Same template as day one, nonchalantly flipped and painted light on dark. The freaky green absorbs light in an amazing way, but the white is a bit boring, but I was looking for the 'film negative' look. So there we go. I know there's a lesson in every step, but I need to put a second coat on the white because the green is just so dark, that even my super opaque white needs to be applied thicker.

Sunday, December 7, 2008

Day 4.5


Clearly my photo setup has got to improve a little or I need to get less lazy and update the colors in photoshop. The background is an intense red with magenta undertones and the foreground is a medium-dark blue...cerulean the tube says, but lies I say, its royal blue minus the intensity. There is a bit of unevenness because the blue was not entirely opaque, which on the last one was intentional, but on this one, it means I need to go and touch it up again later in a painfully monotonous way. The weird highlights are the reflection in my bad photo setup.

Day 4


So, geeky, yeah, basic, yeah, trying to go a bit up on the kitsch. I used two semi-translucent paints to make for a bit splotchier of a piece--maybe more than I would want. I might go over the green again, we'll see.

Saturday, December 6, 2008

Day 3.5



Molly was out today so I was a bit on the bored, so here's a bunny. Jeff Koons is one of my favorite sculptors ( I know HE doesn't make anything...shhh). The inauspicious bunny is one of his early triumphs and helped with his skyrocket to fame. The bunny is very smoothly 3D and with the simple halftone effect, remains fairly dimensional, while still having a bit of nostalgic silkscreen/photocopier throwback. And I tried a semi-textured background--kinda splotchy and sponge looking... not sure how I feel about it, but overall the piece is solid

Day 3


So, today is a Lichtenstein girl. Background is somewhat of my personal trademark. I guess the swirls go back to a piece I did when I first started painting where I tried to approximate Van Gogh's style--next painting I made after was even length strokes with no objects and no realism. Safe to say it was my first abstract painting. And I feel like people like my abstract work, but it doesn't speak to them in the same way it does to me, so in that sense, they are mostly a failure. Pop however speaks to a part of people that already exists, it speaks their internal language and sink deeper than something as personal as my abstract work. I'm glad people like something of mine and I'm trying to combine the two and see if it sticks--this piece represents as basic a combination as possible.

Friday, December 5, 2008

Day 2

I like this one. Two colors plus a background-the grey is really our friend blue. My first time mixing halftone with flat. So, that's one effect. Next is the dots, next is the rings, so that's three total yet it is a very simple piece. Tiny brush again and the detail shows up. Very 80's looking, which is fun because this is a relatively recent can, bringing back the thoughts of the old very unpolished design of the previous can. Then it's also funny in the sense that it is a clearly Warhol reference, with the classic-ness of the Coke logos, however diet Coke wasn't introduced until the early eighties by time Warhol was working less obviously wholesome stuff, mostly portraiture and things of the like. By time diet Coke reached it's apex of being so pervasive in everyday life, Warhol was dead--but if you think about he's not completely dead.
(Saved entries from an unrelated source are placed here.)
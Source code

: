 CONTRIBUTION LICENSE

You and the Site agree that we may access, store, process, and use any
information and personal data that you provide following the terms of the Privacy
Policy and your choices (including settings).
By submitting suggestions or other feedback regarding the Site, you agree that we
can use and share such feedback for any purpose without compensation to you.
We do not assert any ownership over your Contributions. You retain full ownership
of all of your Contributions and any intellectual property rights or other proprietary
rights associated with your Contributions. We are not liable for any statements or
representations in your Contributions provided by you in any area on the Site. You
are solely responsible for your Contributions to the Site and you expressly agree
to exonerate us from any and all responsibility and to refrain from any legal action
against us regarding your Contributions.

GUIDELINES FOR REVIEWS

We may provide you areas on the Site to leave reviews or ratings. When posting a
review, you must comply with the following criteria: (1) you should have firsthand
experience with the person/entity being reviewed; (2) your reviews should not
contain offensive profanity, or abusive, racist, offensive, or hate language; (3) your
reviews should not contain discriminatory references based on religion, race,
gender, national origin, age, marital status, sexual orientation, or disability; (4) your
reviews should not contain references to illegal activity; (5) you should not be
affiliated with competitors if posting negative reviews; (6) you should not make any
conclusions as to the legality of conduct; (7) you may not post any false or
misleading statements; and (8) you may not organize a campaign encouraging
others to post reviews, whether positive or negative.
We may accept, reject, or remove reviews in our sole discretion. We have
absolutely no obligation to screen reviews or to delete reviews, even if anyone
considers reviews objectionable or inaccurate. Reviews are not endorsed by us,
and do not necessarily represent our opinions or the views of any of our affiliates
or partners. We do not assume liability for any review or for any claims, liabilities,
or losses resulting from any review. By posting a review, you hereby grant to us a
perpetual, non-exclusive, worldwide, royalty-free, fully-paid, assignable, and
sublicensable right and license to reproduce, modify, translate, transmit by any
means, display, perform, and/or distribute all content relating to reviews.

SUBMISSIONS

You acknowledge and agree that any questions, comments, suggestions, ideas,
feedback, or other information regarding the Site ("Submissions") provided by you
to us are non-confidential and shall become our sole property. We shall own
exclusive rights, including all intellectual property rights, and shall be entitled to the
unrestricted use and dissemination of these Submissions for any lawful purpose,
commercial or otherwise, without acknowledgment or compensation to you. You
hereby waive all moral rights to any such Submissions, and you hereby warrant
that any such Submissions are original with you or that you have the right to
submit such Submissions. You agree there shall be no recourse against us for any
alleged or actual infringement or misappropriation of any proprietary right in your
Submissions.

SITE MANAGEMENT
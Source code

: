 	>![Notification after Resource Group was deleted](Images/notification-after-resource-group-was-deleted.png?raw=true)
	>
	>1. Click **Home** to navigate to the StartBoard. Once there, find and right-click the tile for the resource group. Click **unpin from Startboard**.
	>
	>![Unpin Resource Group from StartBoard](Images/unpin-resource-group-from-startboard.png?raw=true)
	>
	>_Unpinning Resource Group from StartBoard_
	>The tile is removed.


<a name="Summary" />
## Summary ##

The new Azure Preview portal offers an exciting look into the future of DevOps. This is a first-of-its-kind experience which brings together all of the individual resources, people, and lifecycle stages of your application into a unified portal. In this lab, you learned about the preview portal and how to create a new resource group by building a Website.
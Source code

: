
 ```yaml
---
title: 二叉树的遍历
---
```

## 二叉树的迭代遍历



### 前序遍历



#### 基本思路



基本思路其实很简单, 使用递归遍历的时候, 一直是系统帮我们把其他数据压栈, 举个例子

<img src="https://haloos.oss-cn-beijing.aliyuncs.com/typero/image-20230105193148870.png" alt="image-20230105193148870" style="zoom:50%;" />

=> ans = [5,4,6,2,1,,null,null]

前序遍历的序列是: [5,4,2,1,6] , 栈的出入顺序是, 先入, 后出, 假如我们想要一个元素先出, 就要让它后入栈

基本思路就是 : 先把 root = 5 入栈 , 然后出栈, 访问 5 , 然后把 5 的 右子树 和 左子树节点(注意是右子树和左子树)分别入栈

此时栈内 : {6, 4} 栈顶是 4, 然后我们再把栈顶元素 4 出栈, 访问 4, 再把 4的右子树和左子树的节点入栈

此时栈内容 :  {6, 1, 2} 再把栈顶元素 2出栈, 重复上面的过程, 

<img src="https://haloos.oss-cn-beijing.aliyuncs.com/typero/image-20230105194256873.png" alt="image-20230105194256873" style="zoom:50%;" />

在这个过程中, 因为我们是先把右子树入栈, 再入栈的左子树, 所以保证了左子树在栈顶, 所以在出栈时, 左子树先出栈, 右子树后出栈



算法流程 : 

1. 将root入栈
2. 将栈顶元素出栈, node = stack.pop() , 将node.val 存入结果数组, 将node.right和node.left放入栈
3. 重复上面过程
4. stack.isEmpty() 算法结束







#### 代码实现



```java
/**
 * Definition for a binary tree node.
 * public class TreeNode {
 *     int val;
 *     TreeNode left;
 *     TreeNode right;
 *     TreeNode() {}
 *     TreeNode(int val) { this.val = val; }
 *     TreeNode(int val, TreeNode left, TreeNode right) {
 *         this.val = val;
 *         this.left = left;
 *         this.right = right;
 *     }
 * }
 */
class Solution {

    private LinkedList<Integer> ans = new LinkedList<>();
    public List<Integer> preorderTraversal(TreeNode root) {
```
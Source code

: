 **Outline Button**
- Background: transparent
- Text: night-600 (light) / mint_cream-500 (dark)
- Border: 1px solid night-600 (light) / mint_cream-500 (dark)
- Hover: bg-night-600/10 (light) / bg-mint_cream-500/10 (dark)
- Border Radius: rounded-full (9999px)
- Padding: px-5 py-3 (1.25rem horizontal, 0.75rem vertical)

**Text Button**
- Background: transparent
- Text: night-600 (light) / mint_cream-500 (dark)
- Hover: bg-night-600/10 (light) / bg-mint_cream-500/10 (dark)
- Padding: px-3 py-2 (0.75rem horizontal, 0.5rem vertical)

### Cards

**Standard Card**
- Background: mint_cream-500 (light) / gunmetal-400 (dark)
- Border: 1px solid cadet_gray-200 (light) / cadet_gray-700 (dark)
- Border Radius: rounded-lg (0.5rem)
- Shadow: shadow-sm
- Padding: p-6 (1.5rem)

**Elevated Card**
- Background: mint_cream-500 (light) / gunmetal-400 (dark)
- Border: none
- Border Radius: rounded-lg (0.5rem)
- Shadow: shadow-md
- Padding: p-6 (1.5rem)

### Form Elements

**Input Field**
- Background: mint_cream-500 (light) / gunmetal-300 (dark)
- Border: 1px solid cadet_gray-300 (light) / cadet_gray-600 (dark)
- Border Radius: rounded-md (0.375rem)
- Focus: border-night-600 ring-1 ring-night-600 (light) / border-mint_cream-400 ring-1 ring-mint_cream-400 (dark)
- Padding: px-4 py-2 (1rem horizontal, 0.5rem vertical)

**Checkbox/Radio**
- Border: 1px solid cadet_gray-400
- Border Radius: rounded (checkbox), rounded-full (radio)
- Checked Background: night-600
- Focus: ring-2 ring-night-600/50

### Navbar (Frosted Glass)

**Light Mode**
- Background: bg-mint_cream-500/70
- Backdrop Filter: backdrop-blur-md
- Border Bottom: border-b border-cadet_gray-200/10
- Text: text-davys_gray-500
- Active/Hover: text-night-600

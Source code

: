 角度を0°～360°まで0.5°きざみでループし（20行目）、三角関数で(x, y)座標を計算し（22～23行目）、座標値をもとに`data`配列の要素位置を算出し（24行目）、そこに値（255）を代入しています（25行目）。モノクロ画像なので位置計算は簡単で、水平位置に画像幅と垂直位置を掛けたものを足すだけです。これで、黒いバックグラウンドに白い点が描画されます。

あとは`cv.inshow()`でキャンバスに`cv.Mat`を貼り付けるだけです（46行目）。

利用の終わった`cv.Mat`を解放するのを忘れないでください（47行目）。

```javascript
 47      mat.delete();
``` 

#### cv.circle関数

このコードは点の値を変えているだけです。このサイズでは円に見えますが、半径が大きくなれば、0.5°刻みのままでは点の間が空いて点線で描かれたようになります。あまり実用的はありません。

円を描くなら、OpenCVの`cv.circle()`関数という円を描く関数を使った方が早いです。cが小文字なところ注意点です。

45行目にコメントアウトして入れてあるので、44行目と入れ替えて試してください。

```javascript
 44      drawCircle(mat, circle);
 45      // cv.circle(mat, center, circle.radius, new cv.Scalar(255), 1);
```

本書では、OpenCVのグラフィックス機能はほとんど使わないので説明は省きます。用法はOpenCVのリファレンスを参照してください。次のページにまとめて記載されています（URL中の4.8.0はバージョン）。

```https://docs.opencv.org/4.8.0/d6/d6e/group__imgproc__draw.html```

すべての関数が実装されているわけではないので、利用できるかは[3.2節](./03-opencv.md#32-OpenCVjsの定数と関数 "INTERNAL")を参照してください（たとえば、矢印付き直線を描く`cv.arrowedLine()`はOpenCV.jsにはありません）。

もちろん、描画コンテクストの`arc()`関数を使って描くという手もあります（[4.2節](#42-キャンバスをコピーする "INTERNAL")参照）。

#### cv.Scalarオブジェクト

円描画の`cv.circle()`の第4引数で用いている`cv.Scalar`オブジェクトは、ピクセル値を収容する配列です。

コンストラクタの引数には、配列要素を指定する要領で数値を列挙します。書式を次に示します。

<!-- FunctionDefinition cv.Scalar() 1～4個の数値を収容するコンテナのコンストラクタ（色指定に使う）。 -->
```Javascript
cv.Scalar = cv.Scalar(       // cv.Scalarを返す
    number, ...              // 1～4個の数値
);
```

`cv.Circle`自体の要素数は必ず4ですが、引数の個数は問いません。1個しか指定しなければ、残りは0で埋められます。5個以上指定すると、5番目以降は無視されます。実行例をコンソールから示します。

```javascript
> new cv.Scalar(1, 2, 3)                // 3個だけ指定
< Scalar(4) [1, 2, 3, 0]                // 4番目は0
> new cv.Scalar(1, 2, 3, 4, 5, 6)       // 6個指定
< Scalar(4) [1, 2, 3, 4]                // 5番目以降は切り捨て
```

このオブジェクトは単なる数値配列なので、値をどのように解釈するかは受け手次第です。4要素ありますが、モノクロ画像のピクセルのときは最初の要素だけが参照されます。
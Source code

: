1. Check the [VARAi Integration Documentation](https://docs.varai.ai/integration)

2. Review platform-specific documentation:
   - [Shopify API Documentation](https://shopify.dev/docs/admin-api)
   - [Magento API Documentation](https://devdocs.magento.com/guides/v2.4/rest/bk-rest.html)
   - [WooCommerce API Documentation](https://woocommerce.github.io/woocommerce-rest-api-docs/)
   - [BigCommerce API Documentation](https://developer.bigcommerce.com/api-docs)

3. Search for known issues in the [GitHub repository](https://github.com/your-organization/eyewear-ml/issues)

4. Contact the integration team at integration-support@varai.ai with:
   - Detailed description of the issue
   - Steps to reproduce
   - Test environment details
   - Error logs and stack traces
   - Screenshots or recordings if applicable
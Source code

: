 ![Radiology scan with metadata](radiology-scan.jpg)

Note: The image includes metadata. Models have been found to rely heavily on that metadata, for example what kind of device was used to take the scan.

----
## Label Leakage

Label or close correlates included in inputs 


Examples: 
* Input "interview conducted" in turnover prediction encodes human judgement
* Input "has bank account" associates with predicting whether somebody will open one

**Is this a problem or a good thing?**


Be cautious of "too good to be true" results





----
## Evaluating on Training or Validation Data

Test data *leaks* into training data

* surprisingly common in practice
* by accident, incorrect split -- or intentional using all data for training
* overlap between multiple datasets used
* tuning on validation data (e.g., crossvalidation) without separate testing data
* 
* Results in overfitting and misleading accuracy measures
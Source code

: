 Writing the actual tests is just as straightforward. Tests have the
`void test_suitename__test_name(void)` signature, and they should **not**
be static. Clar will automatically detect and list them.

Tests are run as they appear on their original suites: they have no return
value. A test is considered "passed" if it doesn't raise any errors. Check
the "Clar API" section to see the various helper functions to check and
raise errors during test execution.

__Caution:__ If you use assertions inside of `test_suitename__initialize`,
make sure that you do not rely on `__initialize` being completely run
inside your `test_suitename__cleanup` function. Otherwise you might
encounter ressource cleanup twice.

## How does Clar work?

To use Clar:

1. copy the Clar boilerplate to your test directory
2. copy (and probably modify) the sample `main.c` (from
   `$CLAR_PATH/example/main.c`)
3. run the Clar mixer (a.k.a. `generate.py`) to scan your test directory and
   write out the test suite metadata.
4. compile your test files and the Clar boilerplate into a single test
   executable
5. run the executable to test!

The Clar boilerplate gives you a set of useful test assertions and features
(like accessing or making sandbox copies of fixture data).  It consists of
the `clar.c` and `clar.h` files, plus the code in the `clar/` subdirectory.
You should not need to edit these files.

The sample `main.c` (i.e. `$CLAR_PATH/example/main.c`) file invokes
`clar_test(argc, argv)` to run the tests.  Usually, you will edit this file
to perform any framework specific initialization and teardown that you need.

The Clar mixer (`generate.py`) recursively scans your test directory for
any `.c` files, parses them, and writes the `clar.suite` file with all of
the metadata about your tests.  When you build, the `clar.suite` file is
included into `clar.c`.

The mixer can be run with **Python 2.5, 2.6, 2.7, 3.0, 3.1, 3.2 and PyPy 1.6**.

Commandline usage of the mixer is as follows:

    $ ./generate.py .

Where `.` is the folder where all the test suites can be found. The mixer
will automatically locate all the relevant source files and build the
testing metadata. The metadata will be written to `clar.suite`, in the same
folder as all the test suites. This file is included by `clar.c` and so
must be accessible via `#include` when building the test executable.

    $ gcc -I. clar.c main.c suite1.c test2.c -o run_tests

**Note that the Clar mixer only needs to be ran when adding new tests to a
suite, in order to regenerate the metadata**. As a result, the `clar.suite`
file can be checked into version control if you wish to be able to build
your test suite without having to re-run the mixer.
Thursday, December 4, 2008

30 paintings in 30 days... starting now.

Pretty simple, but a stunning effect, if I do say so. The blue is a heavy body light medium blue, which also happens to be one of my favorite colors to paint with. Actually it is, hands down, my favorite paint. The subject is a greenback and the effect simple. I think this is most Warhol-esque one to date. This is the first projector piece I've ever done in small scale and I am thrilled with the result and the amount of detail I can actually stand to put into it when I know I only have to do 108 square inches of it. The finer detail, letter and number, feel present--your brain knows they're supposed to be there and the really feel there. I'm really pleased with this one. Took about 1.5 hours.